【企業スポーツと経営】JXホールディングス(上)野球部 (2/3ページ)

2014.6.30 05:00

昨年、第84回都市対抗野球で2連覇を果たし、駆けつけた社員などファンと喜びを分かち合うJX‐ENEOSナイン。今年は3連覇に挑んでいる=2013年7月23日、東京ドーム

昨年、第84回都市対抗野球で2連覇を果たし、駆けつけた社員などファンと喜びを分かち合うJX‐ENEOSナイン。今年は3連覇に挑んでいる=2013年7月23日、東京ドーム【拡大】

  • 大久保秀昭監督
  • メジャーリーグで活躍する田沢純一投手は、エースとして優勝に大きく貢献。他にもプロ選手を多く輩出している=2008年、東京ドーム

 野球部は部長、監督のほか16人の選手で発足。最初は練習も手探りだったが、徐々に実力をつけ、慶応大学を出て入社した藤田元司投手(のちプロ野球巨人)を擁して都市対抗野球で初制覇の偉業を達成する。1956年、創部からわずか7年目の快挙だった。
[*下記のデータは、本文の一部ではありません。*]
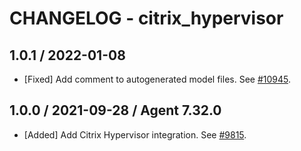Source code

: # CHANGELOG - citrix_hypervisor

## 1.0.1 / 2022-01-08

* [Fixed] Add comment to autogenerated model files. See [#10945](https://github.com/DataDog/integrations-core/pull/10945).

## 1.0.0 / 2021-09-28 / Agent 7.32.0

* [Added] Add Citrix Hypervisor integration. See [#9815](https://github.com/DataDog/integrations-core/pull/9815).

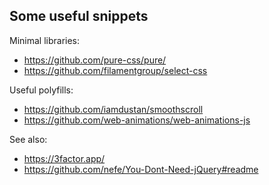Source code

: ## Some useful snippets

Minimal libraries:

- https://github.com/pure-css/pure/
- https://github.com/filamentgroup/select-css

Useful polyfills:

- https://github.com/iamdustan/smoothscroll
- https://github.com/web-animations/web-animations-js

See also:

- https://3factor.app/
- https://github.com/nefe/You-Dont-Need-jQuery#readme
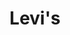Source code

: ---
title: "Levi's"
url: /karachi/levis-first-floor-dolmen-mall-tariq-rd-delhi-society-delhi-chs-p-e-c-h-s-karachi-karachi-city-sindh-pakistan/
shop: clothes
---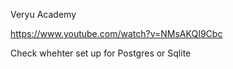 Veryu Academy

https://www.youtube.com/watch?v=NMsAKQI9Cbc

Check whehter set up for Postgres or Sqlite
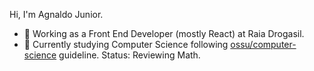Hi, I'm Agnaldo Junior.

- 🔭 Working as a Front End Developer (mostly React) at Raia Drogasil.
- 🌱 Currently studying Computer Science following [ossu/computer-science](https://github.com/ossu/computer-science) guideline. Status: Reviewing Math.

<!--
**ajnior/ajnior** is a ✨ _special_ ✨ repository because its `README.md` (this file) appears on your GitHub profile.

Here are some ideas to get you started:

- 🔭 I’m currently working on ...
- 🌱 I’m currently learning ...
- 👯 I’m looking to collaborate on ...
- 🤔 I’m looking for help with ...
- 💬 Ask me about ...
- 📫 How to reach me: ...
- 😄 Pronouns: ...
- ⚡ Fun fact: ...
-->
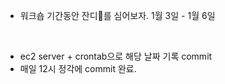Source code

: - 워크숍 기간동안 잔디🌱를 심어보자.
  1월 3일 - 1월 6일

<br>

- ec2 server + crontab으로 해당 날짜 기록 commit
- 매일 12시 정각에 commit 완료.
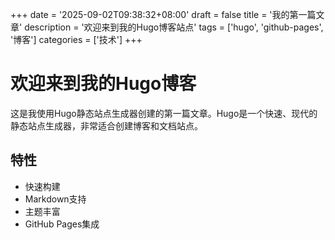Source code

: +++
date = '2025-09-02T09:38:32+08:00'
draft = false
title = '我的第一篇文章'
description = '欢迎来到我的Hugo博客站点'
tags = ['hugo', 'github-pages', '博客']
categories = ['技术']
+++

# 欢迎来到我的Hugo博客

这是我使用Hugo静态站点生成器创建的第一篇文章。Hugo是一个快速、现代的静态站点生成器，非常适合创建博客和文档站点。

## 特性

- 快速构建
- Markdown支持
- 主题丰富
- GitHub Pages集成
以後、選手層も年々厚くなり、2年後の58年には2度目の制覇。61、62年には連覇を達成するほど全国レベルで最強のチームへと成長した。強豪チームとなるにつれ当初のねらいである「全社一体感」も社内に醸成され、応援人数も増えていった。

 日石はその後、三菱石油、九州石油と合併、さらに新日鉱ホールディングスと統合し、現在のJXホールディングスとなるが、野球部は存続し続け、さらに実力も高めている。「毎年、新しいメンバーを入れながら、全社の一体感を醸成する存在としての期待に対する結果は残し続けてきた」と現在の大久保秀昭監督は胸を張る。相次ぐ統合・合併で応援者の人数はさらに増えた。
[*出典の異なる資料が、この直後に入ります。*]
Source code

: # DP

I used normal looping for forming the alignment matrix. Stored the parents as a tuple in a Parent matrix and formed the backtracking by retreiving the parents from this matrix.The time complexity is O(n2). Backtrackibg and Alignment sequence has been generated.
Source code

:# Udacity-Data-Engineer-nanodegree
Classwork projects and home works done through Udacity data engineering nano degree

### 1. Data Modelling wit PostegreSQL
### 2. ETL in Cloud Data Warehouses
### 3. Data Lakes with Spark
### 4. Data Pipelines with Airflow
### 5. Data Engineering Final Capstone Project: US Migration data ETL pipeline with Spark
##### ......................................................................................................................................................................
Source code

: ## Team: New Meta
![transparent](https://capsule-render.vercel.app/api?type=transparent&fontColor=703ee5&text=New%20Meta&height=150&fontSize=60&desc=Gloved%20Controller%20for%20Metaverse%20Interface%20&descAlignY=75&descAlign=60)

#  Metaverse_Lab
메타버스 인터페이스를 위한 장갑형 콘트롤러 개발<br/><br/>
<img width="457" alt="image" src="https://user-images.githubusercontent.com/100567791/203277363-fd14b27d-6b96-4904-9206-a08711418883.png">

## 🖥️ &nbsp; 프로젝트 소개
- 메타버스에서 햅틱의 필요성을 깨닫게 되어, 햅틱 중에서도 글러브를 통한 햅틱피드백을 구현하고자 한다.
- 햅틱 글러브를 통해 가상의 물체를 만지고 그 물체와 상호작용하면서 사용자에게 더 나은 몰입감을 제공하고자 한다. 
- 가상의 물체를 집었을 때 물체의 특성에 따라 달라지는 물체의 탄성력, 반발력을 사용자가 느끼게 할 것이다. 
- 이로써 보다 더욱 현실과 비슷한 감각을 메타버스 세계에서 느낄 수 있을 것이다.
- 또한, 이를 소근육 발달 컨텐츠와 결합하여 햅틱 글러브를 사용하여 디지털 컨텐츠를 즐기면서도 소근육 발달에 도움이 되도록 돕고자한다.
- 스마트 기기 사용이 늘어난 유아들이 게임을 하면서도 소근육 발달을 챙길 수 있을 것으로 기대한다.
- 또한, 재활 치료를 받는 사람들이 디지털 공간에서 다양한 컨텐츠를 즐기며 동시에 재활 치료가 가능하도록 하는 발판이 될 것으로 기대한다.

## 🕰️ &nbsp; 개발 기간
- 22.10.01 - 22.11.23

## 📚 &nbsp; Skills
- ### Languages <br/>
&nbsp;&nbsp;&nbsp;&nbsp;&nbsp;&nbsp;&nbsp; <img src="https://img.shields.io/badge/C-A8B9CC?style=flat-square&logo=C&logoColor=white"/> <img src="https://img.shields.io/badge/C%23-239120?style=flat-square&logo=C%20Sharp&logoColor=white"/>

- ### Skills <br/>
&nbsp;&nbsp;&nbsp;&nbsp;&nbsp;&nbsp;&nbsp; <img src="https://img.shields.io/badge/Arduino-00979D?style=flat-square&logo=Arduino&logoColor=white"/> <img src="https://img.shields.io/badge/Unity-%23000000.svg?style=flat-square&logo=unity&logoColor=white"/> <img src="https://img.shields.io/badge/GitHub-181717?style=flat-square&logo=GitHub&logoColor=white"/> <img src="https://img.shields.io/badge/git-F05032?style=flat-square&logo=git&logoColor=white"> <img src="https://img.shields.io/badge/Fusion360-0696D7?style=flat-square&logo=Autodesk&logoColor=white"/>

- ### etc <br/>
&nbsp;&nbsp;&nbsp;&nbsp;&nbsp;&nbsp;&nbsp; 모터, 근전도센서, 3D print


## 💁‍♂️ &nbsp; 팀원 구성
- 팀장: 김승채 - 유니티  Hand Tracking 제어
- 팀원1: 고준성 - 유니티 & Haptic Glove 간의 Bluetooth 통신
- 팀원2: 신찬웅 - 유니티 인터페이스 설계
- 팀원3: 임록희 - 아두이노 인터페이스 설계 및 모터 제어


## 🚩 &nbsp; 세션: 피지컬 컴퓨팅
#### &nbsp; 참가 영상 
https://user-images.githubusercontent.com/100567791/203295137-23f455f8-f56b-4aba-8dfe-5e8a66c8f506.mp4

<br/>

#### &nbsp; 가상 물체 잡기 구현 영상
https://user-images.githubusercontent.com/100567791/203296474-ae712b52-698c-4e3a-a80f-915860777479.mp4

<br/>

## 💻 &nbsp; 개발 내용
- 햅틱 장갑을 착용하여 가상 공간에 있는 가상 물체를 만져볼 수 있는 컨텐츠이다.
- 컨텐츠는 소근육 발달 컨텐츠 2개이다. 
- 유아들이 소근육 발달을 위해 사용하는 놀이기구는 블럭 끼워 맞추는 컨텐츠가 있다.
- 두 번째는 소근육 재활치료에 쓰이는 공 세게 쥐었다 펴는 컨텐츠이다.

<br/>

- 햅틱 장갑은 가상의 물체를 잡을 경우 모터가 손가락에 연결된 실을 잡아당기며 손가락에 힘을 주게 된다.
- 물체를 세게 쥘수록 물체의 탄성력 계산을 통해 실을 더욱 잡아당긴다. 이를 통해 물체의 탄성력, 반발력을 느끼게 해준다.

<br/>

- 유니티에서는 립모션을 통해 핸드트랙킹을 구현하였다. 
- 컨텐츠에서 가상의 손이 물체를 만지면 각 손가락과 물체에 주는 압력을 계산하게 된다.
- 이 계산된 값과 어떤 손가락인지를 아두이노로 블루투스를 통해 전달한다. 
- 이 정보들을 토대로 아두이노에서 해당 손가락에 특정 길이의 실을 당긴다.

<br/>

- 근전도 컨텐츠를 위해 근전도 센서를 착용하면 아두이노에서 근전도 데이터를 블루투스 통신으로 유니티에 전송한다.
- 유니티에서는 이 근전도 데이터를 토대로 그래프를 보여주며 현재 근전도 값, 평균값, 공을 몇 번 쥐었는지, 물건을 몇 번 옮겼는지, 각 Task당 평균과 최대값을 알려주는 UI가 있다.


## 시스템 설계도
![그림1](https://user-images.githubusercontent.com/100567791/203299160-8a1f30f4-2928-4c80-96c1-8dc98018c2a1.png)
 ただ、苦労もあった。「勝つことを、勝ち続けることを常に求められている」(大久保監督)からだ。当初から「野球部存立の原点は勝つことにある。野球部が強くなることで、会社の名声も上がり、宣伝にも寄与する」ことが求められた。90年代後半から10年間ほど都市対抗野球で優勝から遠ざかっていたとき、「当時の経営陣から、野球部をやめる検討も必要かもしれないとの発言があった」と“休部”の可能性があったことを大久保監督は打ち明ける。

 そうした緊張感は選手たちにも伝わる。2008年に田沢純一投手(その後米メジャーリーグのレッドソックス)を擁して13年ぶりに都市対抗で優勝を果たした。